USD/JPY traded higher yesterday, after it hit support near the 105.50 level and now looks to be heading for a test near the 106.45 resistance. The pair continues to trade below the downtrend line taken from the peak of the 8th of January, but also above a short-term upside support line drawn from the recent low of the 2nd of March. Therefore, we prefer to take the sidelines for now, and wait for a break of one of those two lines.
A clear break above the aforementioned downtrend line could pave the way for our next resistance barrier of 107.20, marked by the peak of the 1st of March. On the other hand, a dip below the recent short-term upside support line could aim for another test near the support levels of 105.50 or 105.25.
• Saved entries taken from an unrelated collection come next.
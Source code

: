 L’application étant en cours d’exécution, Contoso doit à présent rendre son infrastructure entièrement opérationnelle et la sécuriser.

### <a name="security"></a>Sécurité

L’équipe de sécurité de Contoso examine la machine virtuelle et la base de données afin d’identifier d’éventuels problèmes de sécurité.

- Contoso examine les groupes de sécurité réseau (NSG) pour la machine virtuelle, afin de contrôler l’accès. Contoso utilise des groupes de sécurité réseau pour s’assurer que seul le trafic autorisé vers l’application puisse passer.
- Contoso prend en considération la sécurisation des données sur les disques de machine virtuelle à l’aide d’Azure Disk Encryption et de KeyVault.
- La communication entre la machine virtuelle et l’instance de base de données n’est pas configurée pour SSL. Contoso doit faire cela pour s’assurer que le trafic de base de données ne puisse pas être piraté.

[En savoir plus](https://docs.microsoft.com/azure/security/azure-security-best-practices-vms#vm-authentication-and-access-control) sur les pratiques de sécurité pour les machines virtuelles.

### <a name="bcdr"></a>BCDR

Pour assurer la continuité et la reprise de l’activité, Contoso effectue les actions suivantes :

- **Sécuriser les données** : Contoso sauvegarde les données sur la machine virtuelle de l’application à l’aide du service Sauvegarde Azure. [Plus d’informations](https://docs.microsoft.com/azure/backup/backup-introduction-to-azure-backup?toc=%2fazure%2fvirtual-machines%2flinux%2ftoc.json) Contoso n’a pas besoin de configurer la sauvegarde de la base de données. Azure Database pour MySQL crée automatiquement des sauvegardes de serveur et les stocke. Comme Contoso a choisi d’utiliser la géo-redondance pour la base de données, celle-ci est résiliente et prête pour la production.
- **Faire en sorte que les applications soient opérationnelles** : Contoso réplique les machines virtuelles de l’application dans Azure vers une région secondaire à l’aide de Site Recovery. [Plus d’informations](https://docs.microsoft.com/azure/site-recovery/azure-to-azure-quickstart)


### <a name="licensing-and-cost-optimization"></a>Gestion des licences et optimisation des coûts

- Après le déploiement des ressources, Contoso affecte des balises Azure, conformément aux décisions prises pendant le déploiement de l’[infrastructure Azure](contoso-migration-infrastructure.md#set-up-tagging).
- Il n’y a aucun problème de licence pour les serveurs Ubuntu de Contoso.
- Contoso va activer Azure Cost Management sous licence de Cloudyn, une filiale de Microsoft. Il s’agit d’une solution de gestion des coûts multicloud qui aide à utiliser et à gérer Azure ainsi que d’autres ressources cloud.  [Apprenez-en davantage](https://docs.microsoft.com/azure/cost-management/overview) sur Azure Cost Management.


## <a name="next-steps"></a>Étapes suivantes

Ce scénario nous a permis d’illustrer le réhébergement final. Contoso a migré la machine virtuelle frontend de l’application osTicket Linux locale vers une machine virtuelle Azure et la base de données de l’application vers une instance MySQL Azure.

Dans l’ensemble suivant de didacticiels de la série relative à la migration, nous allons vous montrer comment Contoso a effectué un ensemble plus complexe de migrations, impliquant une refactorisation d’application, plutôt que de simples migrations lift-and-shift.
Shifting our attention to our short-term oscillators, we see that the RSI has just poked its nose above its 50 line, while the MACD lies above its trigger line and looks ready to overcome the zero line. These indicators suggest that the rate may continue trading north for a while more, at least for another test near 106.45.
Having said all these though, bearing in mind that USD/JPY continues to trade below the lower bound of the prior medium-term sideways range that contained the price action from the 15th of March until the 13th of February, we see a negative broader outlook. Even if the pair recovers above the short-term downtrend line drawn from the peak of the 8th of January, as long as such a recovery remains limited below 108.30, the lower bound of the aforementioned range, we would treat is as a corrective phase.